Pianist Doug Protsik accompanies silent movies in person and on TV.

LEWISTON – Doug Protsik balanced his electronic keyboard on a pair of amplifiers, gazed up at the state-of-the-art video screen and played a few notes.

“Does it sound alright?” the musician asked, adjusting a lever on his console. The notes seemed to come from something else, sounding as if they were played on an upright piano in the corner of a whiskey-soaked saloon.

“Perfect,” Protsik said, plunking on the keys.

A few moments later, as the lights dimmed and the image on the screen stirred, Protik’s music suddenly fit.

On the screen, Charlie Chaplin shuffled through an inner city alley. His tattered clothes, oversized shoes and derby were accompanied by the Maine musician’s dance-hall melody.

When the little tramp dodged a cop’s fist, Protsik rumbled through the lower keys. When bad guys took the tramp’s adopted son, Protsik’s playing turned sweet and tender, punctuating each move on the screen.

When a chase began, Protsik’s playing turned frenzied.

“I try to capture what I see on the screen,” he said. “I get better every time I do it.”

Accompanying movies is an art that few people know anymore. It’s been more than 70 years since people filled movie houses to watch Chaplin, Buster Keaton or Harold Lloyd.

Protsik, who lives in Woolwich, fell in love with old-fashioned piano music more than 20 years ago. He studied dance hall and saloon tunes and apprenticed under a Maine master, Danny Patt.

He learned to play the hard-pounding stride piano, picking out the melody with his right hand while beating the rhythm with his left.

When Patt, one of the region’s last film accompanists, died, Protsik began accepting movie jobs. For four years, he has played for silents at Brunswick’s Eveningstar Cinema. Last Thursday, he appeared at the Lewiston Public Library’s Marsden Hartley Cultural Center, where he plans to perform again.

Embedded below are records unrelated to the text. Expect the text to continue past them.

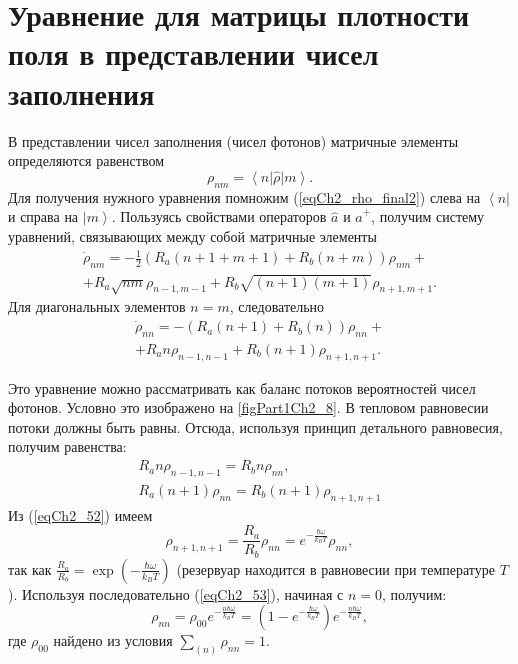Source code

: \section{Уравнение для матрицы плотности поля в представлении чисел
  заполнения}
\label{ch2_7}
В представлении чисел заполнения (чисел фотонов) матричные элементы
определяются равенством
\[
\rho_{nm} = \left<n\right|\hat{\rho}\left|m\right>.
\]
Для получения нужного уравнения помножим
(\ref{eqCh2_rho_final2}) слева на $\left<n\right|$ и справа на  
$\left|m\right>$.  Пользуясь
свойствами операторов $\hat{a}$ и $\hat{a}^{+}$,  получим систему
уравнений, связывающих между собой матричные элементы 
\begin{eqnarray}
\dot{\rho}_{nm} = - \frac{1}{2}
\left(
R_a\left(n + 1 + m + 1\right) + 
R_b\left(n + m\right)
\right)\rho_{nm} +
\nonumber \\
+ 
R_a\sqrt{nm}\rho_{n - 1, m - 1} +
R_b\sqrt{\left(n + 1\right)\left(m + 1\right)}\rho_{n + 1, m + 1}.
\label{eqCh2_task5}
\end{eqnarray}
Для диагональных элементов $n = m$,  следовательно
\begin{eqnarray}
\dot{\rho}_{nn} = - 
\left(
R_a\left(n + 1\right) + 
R_b\left(n\right)
\right)\rho_{nn} +
\nonumber \\
+ 
R_a n \rho_{n - 1, n - 1} +
R_b\left(n + 1\right)\rho_{n + 1, n + 1}.
\label{eqCh2_51}
\end{eqnarray}



Это уравнение можно рассматривать как баланс потоков вероятностей
чисел фотонов. Условно это изображено на \autoref{figPart1Ch2_8}. В
тепловом равновесии потоки должны быть равны. Отсюда, используя
принцип детального равновесия, получим равенства: 
\begin{eqnarray}
R_a n \rho_{n - 1, n - 1} = R_b n \rho_{nn},
\nonumber \\
R_a \left(n + 1\right) \rho_{n n} = R_b 
\left(n + 1\right) \rho_{n + 1, n + 1}
\label{eqCh2_52}
\end{eqnarray}
Из (\ref{eqCh2_52}) имеем
\begin{equation}
\rho_{n + 1, n + 1} = \frac{R_a}{R_b}\rho_{nn} = 
e^{-\frac{\hbar \omega}{k_B T}}\rho_{nn},
\label{eqCh2_53}
\end{equation}
так как  
\(
\frac{R_a}{R_b} = 
\exp \left(-\frac{\hbar \omega}{k_B T}\right)
\)
(резервуар находится в равновесии при температуре
$T$). Используя последовательно (\ref{eqCh2_53}), начиная с  $n = 0$, 
получим:  
\begin{equation}
\rho_{nn} = \rho_{00} 
e^{-\frac{n \hbar \omega}{k_B T}} =
\left(1 - e^{-\frac{\hbar \omega}{k_B T}}\right) 
e^{-\frac{n \hbar \omega}{k_B T}},
\end{equation}
где $\rho_{00}$ найдено из условия $\sum_{(n)}\rho_{nn} = 1$.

Meanwhile, his work is being played on cable TV’s Turner Classic Movies. He has come up with scores for 9 or 10 classic silents, including works by Alfred Hitchcock and Tom Mix.

The key to creating their music is absorbing the images on the screen. That’s what he did here in Lewiston with the Chaplin film, “The Kid.”

“There are all the little things he said up on the screen without saying a word,” Protsik said. “I just try to keep up.”